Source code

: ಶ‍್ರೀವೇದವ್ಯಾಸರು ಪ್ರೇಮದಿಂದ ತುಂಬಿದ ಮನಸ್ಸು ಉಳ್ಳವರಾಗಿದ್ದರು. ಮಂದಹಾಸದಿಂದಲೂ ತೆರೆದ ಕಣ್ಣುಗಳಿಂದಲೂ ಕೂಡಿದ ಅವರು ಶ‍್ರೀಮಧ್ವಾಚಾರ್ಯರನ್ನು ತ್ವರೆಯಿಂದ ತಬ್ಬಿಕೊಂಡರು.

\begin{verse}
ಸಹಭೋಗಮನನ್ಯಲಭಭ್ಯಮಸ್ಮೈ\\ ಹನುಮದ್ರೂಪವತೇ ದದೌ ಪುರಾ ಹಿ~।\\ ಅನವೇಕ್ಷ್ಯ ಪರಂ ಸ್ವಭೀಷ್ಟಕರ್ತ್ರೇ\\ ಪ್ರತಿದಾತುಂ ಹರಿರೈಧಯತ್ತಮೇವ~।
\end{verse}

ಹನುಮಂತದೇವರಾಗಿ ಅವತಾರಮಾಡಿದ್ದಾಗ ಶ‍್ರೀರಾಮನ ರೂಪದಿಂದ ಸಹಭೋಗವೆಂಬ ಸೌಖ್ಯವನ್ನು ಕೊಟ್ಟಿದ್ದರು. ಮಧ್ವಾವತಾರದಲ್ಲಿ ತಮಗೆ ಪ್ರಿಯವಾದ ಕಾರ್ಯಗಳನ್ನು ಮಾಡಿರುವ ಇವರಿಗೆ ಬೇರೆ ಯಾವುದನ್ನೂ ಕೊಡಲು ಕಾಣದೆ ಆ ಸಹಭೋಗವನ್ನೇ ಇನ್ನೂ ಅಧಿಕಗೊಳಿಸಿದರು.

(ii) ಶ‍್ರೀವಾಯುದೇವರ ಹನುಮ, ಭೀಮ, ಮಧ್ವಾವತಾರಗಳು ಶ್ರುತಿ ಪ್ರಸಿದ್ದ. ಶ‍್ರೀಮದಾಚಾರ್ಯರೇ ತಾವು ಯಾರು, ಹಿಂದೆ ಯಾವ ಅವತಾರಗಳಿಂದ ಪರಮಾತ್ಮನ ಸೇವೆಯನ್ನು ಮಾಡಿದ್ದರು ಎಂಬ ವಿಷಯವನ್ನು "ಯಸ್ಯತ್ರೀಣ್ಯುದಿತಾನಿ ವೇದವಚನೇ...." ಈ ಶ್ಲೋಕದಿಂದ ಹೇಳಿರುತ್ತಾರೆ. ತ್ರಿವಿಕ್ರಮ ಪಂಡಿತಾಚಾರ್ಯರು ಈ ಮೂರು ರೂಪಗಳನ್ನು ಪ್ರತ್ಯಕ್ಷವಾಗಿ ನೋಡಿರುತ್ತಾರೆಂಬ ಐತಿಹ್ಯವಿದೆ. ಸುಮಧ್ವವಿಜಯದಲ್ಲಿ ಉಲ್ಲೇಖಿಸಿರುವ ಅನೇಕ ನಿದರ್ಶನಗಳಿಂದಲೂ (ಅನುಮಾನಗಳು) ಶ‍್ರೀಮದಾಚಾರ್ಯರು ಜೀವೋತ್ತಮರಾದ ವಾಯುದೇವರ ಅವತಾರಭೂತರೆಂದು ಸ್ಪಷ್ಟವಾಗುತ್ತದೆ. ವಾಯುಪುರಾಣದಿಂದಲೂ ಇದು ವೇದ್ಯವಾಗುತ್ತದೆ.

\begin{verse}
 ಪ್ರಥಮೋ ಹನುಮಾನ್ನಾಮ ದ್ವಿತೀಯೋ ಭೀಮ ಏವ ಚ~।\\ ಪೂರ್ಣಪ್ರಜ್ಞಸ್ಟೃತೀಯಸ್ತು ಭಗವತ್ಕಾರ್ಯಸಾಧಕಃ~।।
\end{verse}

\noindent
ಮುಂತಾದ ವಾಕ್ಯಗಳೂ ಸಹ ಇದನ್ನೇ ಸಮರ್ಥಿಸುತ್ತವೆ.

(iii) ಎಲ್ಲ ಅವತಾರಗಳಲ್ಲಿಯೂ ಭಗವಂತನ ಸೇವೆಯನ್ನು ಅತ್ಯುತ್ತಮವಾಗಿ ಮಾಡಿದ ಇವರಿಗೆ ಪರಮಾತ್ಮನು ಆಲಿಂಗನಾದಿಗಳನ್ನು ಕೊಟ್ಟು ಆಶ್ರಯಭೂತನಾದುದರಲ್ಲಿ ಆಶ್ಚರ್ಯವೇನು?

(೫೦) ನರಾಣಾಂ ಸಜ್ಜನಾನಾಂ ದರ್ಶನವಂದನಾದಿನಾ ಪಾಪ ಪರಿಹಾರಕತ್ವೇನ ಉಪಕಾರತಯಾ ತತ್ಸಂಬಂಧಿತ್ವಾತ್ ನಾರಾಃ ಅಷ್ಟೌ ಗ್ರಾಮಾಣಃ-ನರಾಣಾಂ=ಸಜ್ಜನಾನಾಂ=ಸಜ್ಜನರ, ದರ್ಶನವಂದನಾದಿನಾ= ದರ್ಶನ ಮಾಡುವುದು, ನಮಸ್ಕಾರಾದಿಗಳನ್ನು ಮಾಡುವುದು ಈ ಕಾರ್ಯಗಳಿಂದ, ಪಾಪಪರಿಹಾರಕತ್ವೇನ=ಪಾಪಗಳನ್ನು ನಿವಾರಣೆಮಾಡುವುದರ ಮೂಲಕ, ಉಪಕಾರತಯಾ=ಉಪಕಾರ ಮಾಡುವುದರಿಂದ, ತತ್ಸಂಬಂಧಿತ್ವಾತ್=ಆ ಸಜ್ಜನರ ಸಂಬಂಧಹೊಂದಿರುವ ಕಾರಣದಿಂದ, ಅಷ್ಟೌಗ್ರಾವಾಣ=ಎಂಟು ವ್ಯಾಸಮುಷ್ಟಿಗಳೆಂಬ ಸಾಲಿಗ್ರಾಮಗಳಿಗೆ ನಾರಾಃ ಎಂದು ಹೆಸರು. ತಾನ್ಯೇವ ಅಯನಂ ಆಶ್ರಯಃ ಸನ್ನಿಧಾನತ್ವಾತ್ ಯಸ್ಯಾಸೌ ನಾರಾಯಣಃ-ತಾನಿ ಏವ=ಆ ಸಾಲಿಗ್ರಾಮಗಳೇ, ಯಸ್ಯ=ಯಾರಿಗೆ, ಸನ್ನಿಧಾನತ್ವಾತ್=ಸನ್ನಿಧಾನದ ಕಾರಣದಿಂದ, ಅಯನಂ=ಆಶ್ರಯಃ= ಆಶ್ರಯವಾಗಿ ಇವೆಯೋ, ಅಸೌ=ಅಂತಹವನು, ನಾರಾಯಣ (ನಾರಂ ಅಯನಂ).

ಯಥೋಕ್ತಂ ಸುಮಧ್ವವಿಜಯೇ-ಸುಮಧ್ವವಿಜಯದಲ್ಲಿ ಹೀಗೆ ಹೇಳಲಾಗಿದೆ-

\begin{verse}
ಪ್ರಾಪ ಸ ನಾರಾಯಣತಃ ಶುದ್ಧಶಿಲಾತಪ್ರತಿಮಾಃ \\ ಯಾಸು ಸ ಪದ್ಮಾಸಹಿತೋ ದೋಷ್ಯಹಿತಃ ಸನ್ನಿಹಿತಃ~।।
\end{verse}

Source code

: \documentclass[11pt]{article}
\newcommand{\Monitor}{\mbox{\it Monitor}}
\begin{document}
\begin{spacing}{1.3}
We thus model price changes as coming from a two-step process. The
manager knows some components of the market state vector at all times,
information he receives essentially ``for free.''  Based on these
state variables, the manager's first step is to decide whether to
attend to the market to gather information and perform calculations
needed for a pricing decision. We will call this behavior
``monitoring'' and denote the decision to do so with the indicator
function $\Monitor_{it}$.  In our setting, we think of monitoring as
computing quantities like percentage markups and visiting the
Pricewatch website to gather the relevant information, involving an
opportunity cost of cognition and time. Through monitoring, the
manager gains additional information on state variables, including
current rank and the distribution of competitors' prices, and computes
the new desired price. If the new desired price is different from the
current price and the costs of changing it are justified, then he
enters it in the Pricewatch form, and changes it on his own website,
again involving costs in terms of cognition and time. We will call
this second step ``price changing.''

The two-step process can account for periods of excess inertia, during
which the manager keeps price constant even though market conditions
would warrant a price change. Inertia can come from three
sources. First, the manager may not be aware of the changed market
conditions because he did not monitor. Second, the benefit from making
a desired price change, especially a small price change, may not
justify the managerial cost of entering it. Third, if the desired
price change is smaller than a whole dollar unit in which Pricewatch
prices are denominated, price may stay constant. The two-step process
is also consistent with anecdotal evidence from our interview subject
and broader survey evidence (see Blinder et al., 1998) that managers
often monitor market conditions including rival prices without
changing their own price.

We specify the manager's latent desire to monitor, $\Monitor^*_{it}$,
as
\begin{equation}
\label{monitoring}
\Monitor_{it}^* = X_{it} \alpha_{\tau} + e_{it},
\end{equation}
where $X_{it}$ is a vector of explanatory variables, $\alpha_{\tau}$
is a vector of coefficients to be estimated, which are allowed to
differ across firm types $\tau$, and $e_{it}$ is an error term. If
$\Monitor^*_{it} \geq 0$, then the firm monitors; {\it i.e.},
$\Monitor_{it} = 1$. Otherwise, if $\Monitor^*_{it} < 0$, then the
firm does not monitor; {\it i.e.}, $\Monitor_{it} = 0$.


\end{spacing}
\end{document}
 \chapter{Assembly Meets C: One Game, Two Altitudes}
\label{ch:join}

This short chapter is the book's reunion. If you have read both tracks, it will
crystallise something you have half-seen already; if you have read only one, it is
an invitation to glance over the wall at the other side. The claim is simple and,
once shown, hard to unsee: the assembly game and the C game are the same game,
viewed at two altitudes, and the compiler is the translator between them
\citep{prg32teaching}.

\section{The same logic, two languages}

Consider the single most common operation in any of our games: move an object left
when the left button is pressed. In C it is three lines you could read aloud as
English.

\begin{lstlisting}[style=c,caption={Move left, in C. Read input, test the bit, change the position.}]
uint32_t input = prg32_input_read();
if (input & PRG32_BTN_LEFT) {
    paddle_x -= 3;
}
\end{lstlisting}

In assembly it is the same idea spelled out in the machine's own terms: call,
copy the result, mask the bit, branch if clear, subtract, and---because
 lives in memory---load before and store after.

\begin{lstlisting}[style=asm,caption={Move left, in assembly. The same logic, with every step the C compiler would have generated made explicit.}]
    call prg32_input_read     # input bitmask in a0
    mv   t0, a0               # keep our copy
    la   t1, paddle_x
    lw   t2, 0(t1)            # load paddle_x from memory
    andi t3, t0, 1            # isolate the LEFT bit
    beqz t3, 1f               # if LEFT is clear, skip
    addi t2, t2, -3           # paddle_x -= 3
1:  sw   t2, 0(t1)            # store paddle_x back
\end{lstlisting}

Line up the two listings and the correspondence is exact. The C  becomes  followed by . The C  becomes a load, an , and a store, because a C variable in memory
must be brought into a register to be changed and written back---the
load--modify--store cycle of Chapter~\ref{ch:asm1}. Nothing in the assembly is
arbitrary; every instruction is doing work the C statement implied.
****************
Among the lines of the data, identify those with the word "every". Copy each of them.

▶ **Result**
\begin{lstlisting}[style=asm,caption={Move left, in assembly. The same logic, with every step the C compiler would have generated made explicit.}]
arbitrary; every instruction is doing work the C statement implied.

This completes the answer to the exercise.